**EXERCISE OBJECTIVE**
Copy every record verbatim. Leave the pictures out.

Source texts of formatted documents
# # # # # # #
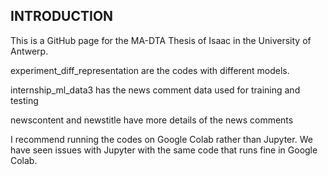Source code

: INTRODUCTION
------------

This is a GitHub page for the MA-DTA Thesis of Isaac in the University of Antwerp.

experiment_diff_representation are the codes with different models.

internship_ml_data3 has the news comment data used for training and testing

newscontent and newstitle have more details of the news comments

I recommend running the codes on Google Colab rather than Jupyter. We have seen issues with Jupyter with the same code that runs fine in Google Colab.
# # # # # # #
**PROBLEM SOLUTION**
Source code

: INTRODUCTION
------------

This is a GitHub page for the MA-DTA Thesis of Isaac in the University of Antwerp.

experiment_diff_representation are the codes with different models.

internship_ml_data3 has the news comment data used for training and testing

newscontent and newstitle have more details of the news comments

I recommend running the codes on Google Colab rather than Jupyter. We have seen issues with Jupyter with the same code that runs fine in Google Colab.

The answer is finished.